Problem details => Could you transcribe the material below exactly, without leaving out a single line?

Data for the task =>
>>

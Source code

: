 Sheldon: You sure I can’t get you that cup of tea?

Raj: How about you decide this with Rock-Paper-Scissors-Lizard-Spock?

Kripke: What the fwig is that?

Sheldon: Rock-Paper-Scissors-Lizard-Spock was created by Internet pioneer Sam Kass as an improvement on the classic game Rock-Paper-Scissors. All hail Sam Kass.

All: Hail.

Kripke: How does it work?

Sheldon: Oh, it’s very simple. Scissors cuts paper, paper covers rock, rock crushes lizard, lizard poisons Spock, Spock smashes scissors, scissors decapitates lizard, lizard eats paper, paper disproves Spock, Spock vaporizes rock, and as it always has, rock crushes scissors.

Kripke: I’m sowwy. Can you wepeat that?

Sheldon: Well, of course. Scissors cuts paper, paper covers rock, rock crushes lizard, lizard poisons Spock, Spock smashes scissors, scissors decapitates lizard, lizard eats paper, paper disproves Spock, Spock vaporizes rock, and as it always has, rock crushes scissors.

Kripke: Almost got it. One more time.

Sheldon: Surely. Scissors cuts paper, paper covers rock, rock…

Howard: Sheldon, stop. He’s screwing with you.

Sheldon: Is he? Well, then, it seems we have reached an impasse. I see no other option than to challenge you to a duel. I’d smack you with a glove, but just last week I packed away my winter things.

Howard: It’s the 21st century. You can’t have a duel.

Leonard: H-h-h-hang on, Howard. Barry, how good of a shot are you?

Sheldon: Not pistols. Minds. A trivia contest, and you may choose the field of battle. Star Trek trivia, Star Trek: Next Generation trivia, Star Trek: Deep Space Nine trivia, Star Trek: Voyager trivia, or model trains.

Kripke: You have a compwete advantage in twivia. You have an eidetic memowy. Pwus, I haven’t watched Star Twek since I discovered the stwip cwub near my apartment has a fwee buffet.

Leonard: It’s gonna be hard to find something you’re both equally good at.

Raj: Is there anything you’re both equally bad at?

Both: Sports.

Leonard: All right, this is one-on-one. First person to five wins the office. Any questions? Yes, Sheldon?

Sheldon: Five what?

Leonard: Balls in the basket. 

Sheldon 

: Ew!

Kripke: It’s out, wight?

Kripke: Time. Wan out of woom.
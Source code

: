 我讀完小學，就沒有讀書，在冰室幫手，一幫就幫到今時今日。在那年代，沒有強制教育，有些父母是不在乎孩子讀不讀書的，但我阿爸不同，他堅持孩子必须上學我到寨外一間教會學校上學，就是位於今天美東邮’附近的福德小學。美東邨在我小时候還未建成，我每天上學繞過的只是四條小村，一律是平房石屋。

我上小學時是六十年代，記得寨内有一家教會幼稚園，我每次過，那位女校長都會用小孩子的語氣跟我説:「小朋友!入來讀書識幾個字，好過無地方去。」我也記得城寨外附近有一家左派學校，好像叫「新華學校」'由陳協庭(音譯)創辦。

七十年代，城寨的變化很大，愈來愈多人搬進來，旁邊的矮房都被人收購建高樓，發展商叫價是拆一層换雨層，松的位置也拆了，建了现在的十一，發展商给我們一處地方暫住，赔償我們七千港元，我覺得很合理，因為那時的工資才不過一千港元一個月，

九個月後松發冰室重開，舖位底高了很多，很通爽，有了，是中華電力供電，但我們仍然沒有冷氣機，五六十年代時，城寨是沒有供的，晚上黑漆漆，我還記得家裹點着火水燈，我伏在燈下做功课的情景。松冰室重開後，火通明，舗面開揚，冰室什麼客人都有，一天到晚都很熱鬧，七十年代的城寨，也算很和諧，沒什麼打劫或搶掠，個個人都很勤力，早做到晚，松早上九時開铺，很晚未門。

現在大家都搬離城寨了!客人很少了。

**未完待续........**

<<

Answer to the exercise =>
Source code

: Sheldon: You sure I can’t get you that cup of tea?

Raj: How about you decide this with Rock-Paper-Scissors-Lizard-Spock?

Kripke: What the fwig is that?

Sheldon: Rock-Paper-Scissors-Lizard-Spock was created by Internet pioneer Sam Kass as an improvement on the classic game Rock-Paper-Scissors. All hail Sam Kass.

All: Hail.

Kripke: How does it work?

Sheldon: Oh, it’s very simple. Scissors cuts paper, paper covers rock, rock crushes lizard, lizard poisons Spock, Spock smashes scissors, scissors decapitates lizard, lizard eats paper, paper disproves Spock, Spock vaporizes rock, and as it always has, rock crushes scissors.

Kripke: I’m sowwy. Can you wepeat that?

Sheldon: Well, of course. Scissors cuts paper, paper covers rock, rock crushes lizard, lizard poisons Spock, Spock smashes scissors, scissors decapitates lizard, lizard eats paper, paper disproves Spock, Spock vaporizes rock, and as it always has, rock crushes scissors.

Kripke: Almost got it. One more time.

Sheldon: Surely. Scissors cuts paper, paper covers rock, rock…

Howard: Sheldon, stop. He’s screwing with you.

Sheldon: Is he? Well, then, it seems we have reached an impasse. I see no other option than to challenge you to a duel. I’d smack you with a glove, but just last week I packed away my winter things.

Howard: It’s the 21st century. You can’t have a duel.

Leonard: H-h-h-hang on, Howard. Barry, how good of a shot are you?

Sheldon: Not pistols. Minds. A trivia contest, and you may choose the field of battle. Star Trek trivia, Star Trek: Next Generation trivia, Star Trek: Deep Space Nine trivia, Star Trek: Voyager trivia, or model trains.

Kripke: You have a compwete advantage in twivia. You have an eidetic memowy. Pwus, I haven’t watched Star Twek since I discovered the stwip cwub near my apartment has a fwee buffet.

Leonard: It’s gonna be hard to find something you’re both equally good at.

Raj: Is there anything you’re both equally bad at?

Both: Sports.

Leonard: All right, this is one-on-one. First person to five wins the office. Any questions? Yes, Sheldon?

Sheldon: Five what?

Leonard: Balls in the basket. 

Sheldon 

: Ew!

Kripke: It’s out, wight?

Kripke: Time. Wan out of woom.
Source code

: 我讀完小學，就沒有讀書，在冰室幫手，一幫就幫到今時今日。在那年代，沒有強制教育，有些父母是不在乎孩子讀不讀書的，但我阿爸不同，他堅持孩子必须上學我到寨外一間教會學校上學，就是位於今天美東邮’附近的福德小學。美東邨在我小时候還未建成，我每天上學繞過的只是四條小村，一律是平房石屋。

我上小學時是六十年代，記得寨内有一家教會幼稚園，我每次過，那位女校長都會用小孩子的語氣跟我説:「小朋友!入來讀書識幾個字，好過無地方去。」我也記得城寨外附近有一家左派學校，好像叫「新華學校」'由陳協庭(音譯)創辦。

七十年代，城寨的變化很大，愈來愈多人搬進來，旁邊的矮房都被人收購建高樓，發展商叫價是拆一層换雨層，松的位置也拆了，建了现在的十一，發展商给我們一處地方暫住，赔償我們七千港元，我覺得很合理，因為那時的工資才不過一千港元一個月，

九個月後松發冰室重開，舖位底高了很多，很通爽，有了，是中華電力供電，但我們仍然沒有冷氣機，五六十年代時，城寨是沒有供的，晚上黑漆漆，我還記得家裹點着火水燈，我伏在燈下做功课的情景。松冰室重開後，火通明，舗面開揚，冰室什麼客人都有，一天到晚都很熱鬧，七十年代的城寨，也算很和諧，沒什麼打劫或搶掠，個個人都很勤力，早做到晚，松早上九時開铺，很晚未門。

現在大家都搬離城寨了!客人很少了。

**未完待续........**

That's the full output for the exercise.